Only text lines belong in the answer: the lines from the first one in the records through the line with "A HTML version", copied exactly.

▶ **Stored data**

┌──

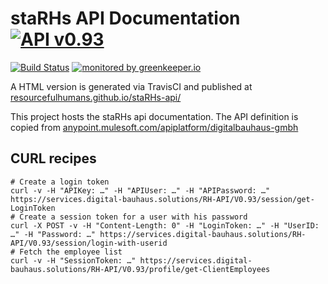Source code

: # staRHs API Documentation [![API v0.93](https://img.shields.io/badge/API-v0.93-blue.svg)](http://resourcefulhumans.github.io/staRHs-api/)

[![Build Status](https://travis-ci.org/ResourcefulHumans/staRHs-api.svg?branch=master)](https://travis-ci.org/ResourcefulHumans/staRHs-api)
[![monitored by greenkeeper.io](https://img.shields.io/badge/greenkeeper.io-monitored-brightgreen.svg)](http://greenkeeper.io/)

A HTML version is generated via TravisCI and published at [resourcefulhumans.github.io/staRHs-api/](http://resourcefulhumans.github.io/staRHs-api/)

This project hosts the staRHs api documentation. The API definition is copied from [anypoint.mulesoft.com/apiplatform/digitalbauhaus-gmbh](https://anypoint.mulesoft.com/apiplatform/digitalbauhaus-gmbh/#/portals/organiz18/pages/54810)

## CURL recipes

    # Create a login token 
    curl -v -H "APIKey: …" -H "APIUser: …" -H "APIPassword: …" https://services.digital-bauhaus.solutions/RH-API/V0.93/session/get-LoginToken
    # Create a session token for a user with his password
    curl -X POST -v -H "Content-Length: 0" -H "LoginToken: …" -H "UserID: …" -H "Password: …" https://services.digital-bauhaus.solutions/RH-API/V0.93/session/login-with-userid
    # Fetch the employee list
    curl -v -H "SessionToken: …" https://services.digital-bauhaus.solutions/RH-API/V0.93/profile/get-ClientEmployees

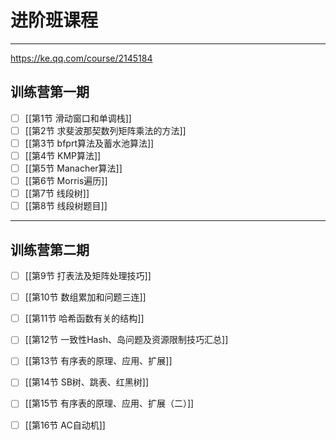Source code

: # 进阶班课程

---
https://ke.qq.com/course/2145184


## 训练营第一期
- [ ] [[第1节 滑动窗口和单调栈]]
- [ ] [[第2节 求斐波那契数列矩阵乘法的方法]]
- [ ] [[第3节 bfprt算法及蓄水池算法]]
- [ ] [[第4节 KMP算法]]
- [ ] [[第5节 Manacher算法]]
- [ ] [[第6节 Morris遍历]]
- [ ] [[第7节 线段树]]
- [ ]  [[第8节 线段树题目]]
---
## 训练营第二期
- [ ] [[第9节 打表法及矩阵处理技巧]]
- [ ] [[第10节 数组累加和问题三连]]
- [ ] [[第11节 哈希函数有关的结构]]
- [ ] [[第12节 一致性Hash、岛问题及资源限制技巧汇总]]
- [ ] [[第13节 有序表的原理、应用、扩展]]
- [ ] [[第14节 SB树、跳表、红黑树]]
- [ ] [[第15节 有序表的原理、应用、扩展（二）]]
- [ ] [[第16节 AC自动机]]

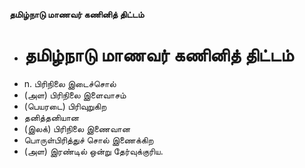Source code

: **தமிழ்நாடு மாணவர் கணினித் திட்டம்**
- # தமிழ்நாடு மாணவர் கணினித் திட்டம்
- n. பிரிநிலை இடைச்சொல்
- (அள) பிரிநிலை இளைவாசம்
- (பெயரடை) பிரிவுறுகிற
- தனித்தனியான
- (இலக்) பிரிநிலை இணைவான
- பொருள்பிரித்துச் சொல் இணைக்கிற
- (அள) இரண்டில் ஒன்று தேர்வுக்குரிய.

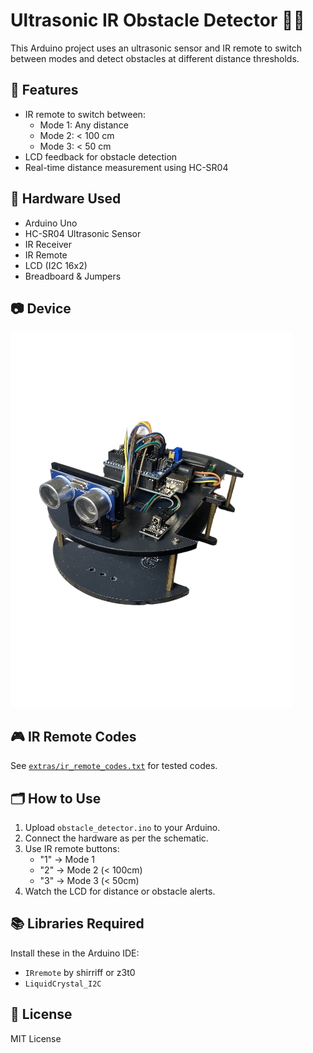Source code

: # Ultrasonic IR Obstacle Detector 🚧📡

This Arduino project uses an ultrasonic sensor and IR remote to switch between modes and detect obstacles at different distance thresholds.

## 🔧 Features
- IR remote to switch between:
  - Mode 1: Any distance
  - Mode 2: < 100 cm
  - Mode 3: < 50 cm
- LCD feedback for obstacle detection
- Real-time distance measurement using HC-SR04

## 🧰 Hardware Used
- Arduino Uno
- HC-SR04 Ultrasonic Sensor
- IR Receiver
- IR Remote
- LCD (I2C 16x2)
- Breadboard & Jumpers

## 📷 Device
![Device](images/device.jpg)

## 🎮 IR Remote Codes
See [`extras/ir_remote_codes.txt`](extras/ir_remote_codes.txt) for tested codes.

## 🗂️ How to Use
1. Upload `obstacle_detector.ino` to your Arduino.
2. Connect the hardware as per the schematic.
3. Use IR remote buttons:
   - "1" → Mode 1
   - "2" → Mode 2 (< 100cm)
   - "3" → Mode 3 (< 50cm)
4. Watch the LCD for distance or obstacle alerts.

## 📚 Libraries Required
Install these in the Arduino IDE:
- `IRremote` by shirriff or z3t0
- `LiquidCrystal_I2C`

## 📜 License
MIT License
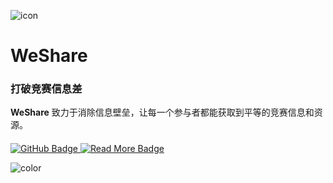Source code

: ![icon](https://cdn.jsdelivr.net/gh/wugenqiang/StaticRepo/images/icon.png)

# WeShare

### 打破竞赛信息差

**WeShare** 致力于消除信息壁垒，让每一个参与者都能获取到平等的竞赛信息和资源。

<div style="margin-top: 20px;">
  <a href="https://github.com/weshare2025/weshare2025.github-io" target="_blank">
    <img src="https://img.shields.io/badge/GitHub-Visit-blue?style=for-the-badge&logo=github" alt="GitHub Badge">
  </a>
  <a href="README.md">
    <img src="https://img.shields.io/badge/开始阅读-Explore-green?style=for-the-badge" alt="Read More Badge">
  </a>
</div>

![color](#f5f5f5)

└──

▶ **Response to this task**
Source code

: # staRHs API Documentation [![API v0.93](https://img.shields.io/badge/API-v0.93-blue.svg)](http://resourcefulhumans.github.io/staRHs-api/)

[![Build Status](https://travis-ci.org/ResourcefulHumans/staRHs-api.svg?branch=master)](https://travis-ci.org/ResourcefulHumans/staRHs-api)
[![monitored by greenkeeper.io](https://img.shields.io/badge/greenkeeper.io-monitored-brightgreen.svg)](http://greenkeeper.io/)

A HTML version is generated via TravisCI and published at [resourcefulhumans.github.io/staRHs-api/](http://resourcefulhumans.github.io/staRHs-api/)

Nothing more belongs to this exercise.